#### What this task involves:
The full set of entries below should be transcribed exactly.

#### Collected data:
"""
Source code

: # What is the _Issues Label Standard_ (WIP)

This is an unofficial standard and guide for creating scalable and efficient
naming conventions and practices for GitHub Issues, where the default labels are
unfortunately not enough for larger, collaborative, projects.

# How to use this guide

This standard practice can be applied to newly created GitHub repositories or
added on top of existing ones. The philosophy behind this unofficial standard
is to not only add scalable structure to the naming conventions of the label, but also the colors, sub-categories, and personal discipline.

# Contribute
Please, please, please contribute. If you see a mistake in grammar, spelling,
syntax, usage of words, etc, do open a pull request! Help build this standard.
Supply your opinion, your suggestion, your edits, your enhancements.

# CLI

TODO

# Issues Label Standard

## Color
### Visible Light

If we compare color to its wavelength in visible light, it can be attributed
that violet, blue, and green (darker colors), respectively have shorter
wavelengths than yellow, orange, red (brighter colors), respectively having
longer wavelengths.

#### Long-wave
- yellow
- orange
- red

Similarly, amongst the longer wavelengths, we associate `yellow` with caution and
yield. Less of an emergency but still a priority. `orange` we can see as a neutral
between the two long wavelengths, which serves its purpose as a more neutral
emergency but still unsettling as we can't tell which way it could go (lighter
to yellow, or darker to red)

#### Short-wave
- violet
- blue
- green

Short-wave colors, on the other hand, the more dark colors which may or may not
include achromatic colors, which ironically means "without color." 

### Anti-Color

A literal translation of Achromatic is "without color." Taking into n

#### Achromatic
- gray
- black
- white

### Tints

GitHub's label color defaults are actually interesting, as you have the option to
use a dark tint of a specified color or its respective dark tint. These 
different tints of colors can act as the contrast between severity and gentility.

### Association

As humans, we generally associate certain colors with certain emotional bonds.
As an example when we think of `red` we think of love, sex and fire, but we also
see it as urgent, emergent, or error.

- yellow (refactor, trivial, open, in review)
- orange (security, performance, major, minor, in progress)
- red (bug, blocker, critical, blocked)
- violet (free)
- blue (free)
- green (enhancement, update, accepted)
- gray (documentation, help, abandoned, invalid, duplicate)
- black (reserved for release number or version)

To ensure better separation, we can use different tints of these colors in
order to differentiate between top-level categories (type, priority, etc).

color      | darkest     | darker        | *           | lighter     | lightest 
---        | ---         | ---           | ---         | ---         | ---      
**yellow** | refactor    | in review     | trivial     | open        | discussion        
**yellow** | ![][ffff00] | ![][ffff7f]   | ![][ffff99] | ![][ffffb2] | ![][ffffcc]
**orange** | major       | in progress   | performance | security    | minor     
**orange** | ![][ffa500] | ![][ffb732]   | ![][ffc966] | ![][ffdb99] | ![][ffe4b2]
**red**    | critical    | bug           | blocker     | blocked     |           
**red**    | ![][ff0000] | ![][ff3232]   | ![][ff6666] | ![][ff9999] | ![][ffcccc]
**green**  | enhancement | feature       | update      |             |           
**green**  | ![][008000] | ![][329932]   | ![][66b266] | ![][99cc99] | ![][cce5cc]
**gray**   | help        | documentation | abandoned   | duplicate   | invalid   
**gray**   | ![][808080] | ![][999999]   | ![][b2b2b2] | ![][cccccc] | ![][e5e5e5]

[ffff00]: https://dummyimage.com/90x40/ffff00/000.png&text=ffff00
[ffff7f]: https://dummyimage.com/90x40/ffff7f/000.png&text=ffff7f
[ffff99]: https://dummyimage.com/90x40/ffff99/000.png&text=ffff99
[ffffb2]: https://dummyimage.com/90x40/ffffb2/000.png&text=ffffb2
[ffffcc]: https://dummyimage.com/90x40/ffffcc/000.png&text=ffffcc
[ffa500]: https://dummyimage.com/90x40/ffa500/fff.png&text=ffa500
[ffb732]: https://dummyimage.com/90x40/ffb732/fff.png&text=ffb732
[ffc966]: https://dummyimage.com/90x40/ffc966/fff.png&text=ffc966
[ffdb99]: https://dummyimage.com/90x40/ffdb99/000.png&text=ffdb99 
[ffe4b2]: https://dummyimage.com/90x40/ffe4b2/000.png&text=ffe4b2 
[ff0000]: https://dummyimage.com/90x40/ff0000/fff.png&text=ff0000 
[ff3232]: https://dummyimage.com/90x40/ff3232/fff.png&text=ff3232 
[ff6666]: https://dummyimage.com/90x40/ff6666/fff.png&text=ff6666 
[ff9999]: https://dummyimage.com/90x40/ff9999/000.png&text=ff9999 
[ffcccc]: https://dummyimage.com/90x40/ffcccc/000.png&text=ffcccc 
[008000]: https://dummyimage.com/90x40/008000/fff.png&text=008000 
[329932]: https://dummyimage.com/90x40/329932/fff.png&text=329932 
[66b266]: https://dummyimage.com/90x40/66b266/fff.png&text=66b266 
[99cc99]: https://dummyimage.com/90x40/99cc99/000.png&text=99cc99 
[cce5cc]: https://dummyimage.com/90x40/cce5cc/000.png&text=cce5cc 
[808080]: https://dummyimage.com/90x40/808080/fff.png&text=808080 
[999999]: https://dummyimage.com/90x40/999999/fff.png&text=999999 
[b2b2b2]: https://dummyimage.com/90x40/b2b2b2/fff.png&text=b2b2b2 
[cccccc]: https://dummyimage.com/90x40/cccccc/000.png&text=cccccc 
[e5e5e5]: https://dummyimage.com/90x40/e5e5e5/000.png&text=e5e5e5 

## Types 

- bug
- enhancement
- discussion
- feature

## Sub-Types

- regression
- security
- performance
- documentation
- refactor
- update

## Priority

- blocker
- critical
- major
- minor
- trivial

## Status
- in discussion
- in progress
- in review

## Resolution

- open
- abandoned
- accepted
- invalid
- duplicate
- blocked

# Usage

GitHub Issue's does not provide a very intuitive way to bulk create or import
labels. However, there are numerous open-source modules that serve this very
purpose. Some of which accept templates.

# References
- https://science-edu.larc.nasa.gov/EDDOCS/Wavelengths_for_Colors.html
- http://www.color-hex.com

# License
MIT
"""
#### Response to the exercise:
Source code

: # What is the _Issues Label Standard_ (WIP)

This is an unofficial standard and guide for creating scalable and efficient
naming conventions and practices for GitHub Issues, where the default labels are
unfortunately not enough for larger, collaborative, projects.

# How to use this guide

This standard practice can be applied to newly created GitHub repositories or
added on top of existing ones. The philosophy behind this unofficial standard
is to not only add scalable structure to the naming conventions of the label, but also the colors, sub-categories, and personal discipline.

# Contribute
Please, please, please contribute. If you see a mistake in grammar, spelling,
syntax, usage of words, etc, do open a pull request! Help build this standard.
Supply your opinion, your suggestion, your edits, your enhancements.

# CLI

TODO

# Issues Label Standard

## Color
### Visible Light

If we compare color to its wavelength in visible light, it can be attributed
that violet, blue, and green (darker colors), respectively have shorter
wavelengths than yellow, orange, red (brighter colors), respectively having
longer wavelengths.

#### Long-wave
- yellow
- orange
- red

Similarly, amongst the longer wavelengths, we associate `yellow` with caution and
yield. Less of an emergency but still a priority. `orange` we can see as a neutral
between the two long wavelengths, which serves its purpose as a more neutral
emergency but still unsettling as we can't tell which way it could go (lighter
to yellow, or darker to red)

#### Short-wave
- violet
- blue
- green

Short-wave colors, on the other hand, the more dark colors which may or may not
include achromatic colors, which ironically means "without color." 

### Anti-Color

A literal translation of Achromatic is "without color." Taking into n

#### Achromatic
- gray
- black
- white

### Tints

GitHub's label color defaults are actually interesting, as you have the option to
use a dark tint of a specified color or its respective dark tint. These 
different tints of colors can act as the contrast between severity and gentility.

### Association

As humans, we generally associate certain colors with certain emotional bonds.
As an example when we think of `red` we think of love, sex and fire, but we also
see it as urgent, emergent, or error.

- yellow (refactor, trivial, open, in review)
- orange (security, performance, major, minor, in progress)
- red (bug, blocker, critical, blocked)
- violet (free)
- blue (free)
- green (enhancement, update, accepted)
- gray (documentation, help, abandoned, invalid, duplicate)
- black (reserved for release number or version)

To ensure better separation, we can use different tints of these colors in
order to differentiate between top-level categories (type, priority, etc).

color      | darkest     | darker        | *           | lighter     | lightest 
---        | ---         | ---           | ---         | ---         | ---      
**yellow** | refactor    | in review     | trivial     | open        | discussion        
**yellow** | ![][ffff00] | ![][ffff7f]   | ![][ffff99] | ![][ffffb2] | ![][ffffcc]
**orange** | major       | in progress   | performance | security    | minor     
**orange** | ![][ffa500] | ![][ffb732]   | ![][ffc966] | ![][ffdb99] | ![][ffe4b2]
**red**    | critical    | bug           | blocker     | blocked     |           
**red**    | ![][ff0000] | ![][ff3232]   | ![][ff6666] | ![][ff9999] | ![][ffcccc]
**green**  | enhancement | feature       | update      |             |           
**green**  | ![][008000] | ![][329932]   | ![][66b266] | ![][99cc99] | ![][cce5cc]
**gray**   | help        | documentation | abandoned   | duplicate   | invalid   
**gray**   | ![][808080] | ![][999999]   | ![][b2b2b2] | ![][cccccc] | ![][e5e5e5]

[ffff00]: https://dummyimage.com/90x40/ffff00/000.png&text=ffff00
[ffff7f]: https://dummyimage.com/90x40/ffff7f/000.png&text=ffff7f
[ffff99]: https://dummyimage.com/90x40/ffff99/000.png&text=ffff99
[ffffb2]: https://dummyimage.com/90x40/ffffb2/000.png&text=ffffb2
[ffffcc]: https://dummyimage.com/90x40/ffffcc/000.png&text=ffffcc
[ffa500]: https://dummyimage.com/90x40/ffa500/fff.png&text=ffa500
[ffb732]: https://dummyimage.com/90x40/ffb732/fff.png&text=ffb732
[ffc966]: https://dummyimage.com/90x40/ffc966/fff.png&text=ffc966
[ffdb99]: https://dummyimage.com/90x40/ffdb99/000.png&text=ffdb99 
[ffe4b2]: https://dummyimage.com/90x40/ffe4b2/000.png&text=ffe4b2 
[ff0000]: https://dummyimage.com/90x40/ff0000/fff.png&text=ff0000 
[ff3232]: https://dummyimage.com/90x40/ff3232/fff.png&text=ff3232 
[ff6666]: https://dummyimage.com/90x40/ff6666/fff.png&text=ff6666 
[ff9999]: https://dummyimage.com/90x40/ff9999/000.png&text=ff9999 
[ffcccc]: https://dummyimage.com/90x40/ffcccc/000.png&text=ffcccc 
[008000]: https://dummyimage.com/90x40/008000/fff.png&text=008000 
[329932]: https://dummyimage.com/90x40/329932/fff.png&text=329932 
[66b266]: https://dummyimage.com/90x40/66b266/fff.png&text=66b266 
[99cc99]: https://dummyimage.com/90x40/99cc99/000.png&text=99cc99 
[cce5cc]: https://dummyimage.com/90x40/cce5cc/000.png&text=cce5cc 
[808080]: https://dummyimage.com/90x40/808080/fff.png&text=808080 
[999999]: https://dummyimage.com/90x40/999999/fff.png&text=999999 
[b2b2b2]: https://dummyimage.com/90x40/b2b2b2/fff.png&text=b2b2b2 
[cccccc]: https://dummyimage.com/90x40/cccccc/000.png&text=cccccc 
[e5e5e5]: https://dummyimage.com/90x40/e5e5e5/000.png&text=e5e5e5 

## Types 

- bug
- enhancement
- discussion
- feature

## Sub-Types

- regression
- security
- performance
- documentation
- refactor
- update

## Priority

- blocker
- critical
- major
- minor
- trivial

## Status
- in discussion
- in progress
- in review

## Resolution

- open
- abandoned
- accepted
- invalid
- duplicate
- blocked

# Usage

GitHub Issue's does not provide a very intuitive way to bulk create or import
labels. However, there are numerous open-source modules that serve this very
purpose. Some of which accept templates.

# References
- https://science-edu.larc.nasa.gov/EDDOCS/Wavelengths_for_Colors.html
- http://www.color-hex.com

# License
MIT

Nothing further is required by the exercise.